Wednesday, July 16, 2008

Single-payer health insurance as a moral obligation

Two of my "progressive Christian" acquaintances have recently made the claim that Americans have a moral obligation to ensure that all persons have health insurance. To them I have posed the following questions, but they have either declined or proven unable to answer.

(1) Whence this moral obligation? How does one come to such a conclusion?

(2) How extensive is the obligation? Must everyone have full coverage for all medical, dental, and pharmaceutical needs, or will lesser levels of coverage satisfy our putative moral obligation? If the latter, are not free market solutions the most efficacious? I wholeheartedly agree with you that this is a complex problem requiring a complex solution. History teaches that markets produce better solutions to complex problems than governments.

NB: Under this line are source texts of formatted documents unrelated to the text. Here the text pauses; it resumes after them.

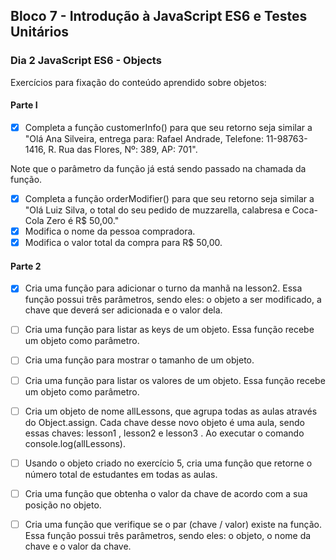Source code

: ## Bloco 7 - Introdução à JavaScript ES6 e Testes Unitários
### Dia 2 JavaScript ES6 - Objects

Exercícios para fixação do conteúdo aprendido sobre objetos:

#### Parte I

- [x] Completa a função customerInfo() para que seu retorno seja similar a "Olá Ana Silveira, entrega para: Rafael Andrade, Telefone: 11-98763-1416, R. Rua das Flores, Nº: 389, AP: 701".

Note que o parâmetro da função já está sendo passado na chamada da função.

- [x] Completa a função orderModifier() para que seu retorno seja similar a "Olá Luiz Silva, o total do seu pedido de muzzarella, calabresa e Coca-Cola Zero é R$ 50,00."
- [x] Modifica o nome da pessoa compradora.
- [x] Modifica o valor total da compra para R$ 50,00.

#### Parte 2

- [x] Cria uma função para adicionar o turno da manhã na lesson2. Essa função possui três parâmetros, sendo eles: o objeto a ser modificado, a chave que deverá ser adicionada e o valor dela.
- [ ] Cria uma função para listar as keys de um objeto. Essa função recebe um objeto como parâmetro.
- [ ] Cria uma função para mostrar o tamanho de um objeto.
- [ ] Cria uma função para listar os valores de um objeto. Essa função recebe um objeto como parâmetro.
- [ ] Cria um objeto de nome allLessons, que agrupa todas as aulas através do Object.assign. Cada chave desse novo objeto é uma aula, sendo essas chaves: lesson1 , lesson2 e lesson3 . Ao executar o comando console.log(allLessons).

- [ ] Usando o objeto criado no exercício 5, cria uma função que retorne o número total de estudantes em todas as aulas.
- [ ] Cria uma função que obtenha o valor da chave de acordo com a sua posição no objeto.
- [ ] Cria uma função que verifique se o par (chave / valor) existe na função. Essa função possui três parâmetros, sendo eles: o objeto, o nome da chave e o valor da chave.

(3) What principled limitation exists on our putative moral obligation? Moral obligations are universal. For example, my moral obligation not to take innocent human life extends both to Americans and to non-Americans. On your reasoning, why are we not also morally obligated to provide health care to the billions of uninsured and impoverished in nations other than our own?

(4) How are we to discharge our moral obligation without infringing upon personal autonomy? Some people simply don't want to spend the money for health insurance, and others (particularly the young and healthy) don't need to.

I am trying to avoid the conclusion that these questions have no intelligible answers and that my acquaintances are trying to foreclose debate by calling names. The conclusion becomes more difficult to resist the longer they fail to answer these simple questions.

2 comments:

Titus said...

I wouldn't hold your breath waiting for intelligible answers...

Sadly it is not just the accomodaters who think like this. Supposedly free-market Republicans in Congress are now adopting liberal rhetoric on the issue of health care being a right.

The reason they are adopting the rhetoric is that they feel that the public debate has already been lost on the issue. Americans, by and large, are ready to accept some form of universal health care. The battle now is not over WHETHER to insure every American, but how and at what level. The only way to stave off a massive and unsustainable enlargement of the federal government is to win the battle of "how" -- private market forces are the only means available to us to insure every American adequately.

We have come a long way since defeating Hillary-care, and it is scary. When we defeated Hillary-care it was sufficient to demagogue her ridiculous plan and to point out that it was socialism. That won't work anymore, now we are in a position where we must provide an alternative means to provide coverage for everyone.

Politeia said...

Your progressive Christian friends have confused a "social" obligation for a moral one. The moral they speak about is the universal Christian moral of care for the less fortunate. The "social obligation" of healthcare arises from this moral obligation.

The mistake is to think that the moral obligation is sufficient to cause the social obligation. That is the link that has to be proved. It is reasonable to think that we owe a special social obligation to other Americans just like you would your family.

We probably all agree on the moral. The debate is about what kind of social obligation this causes.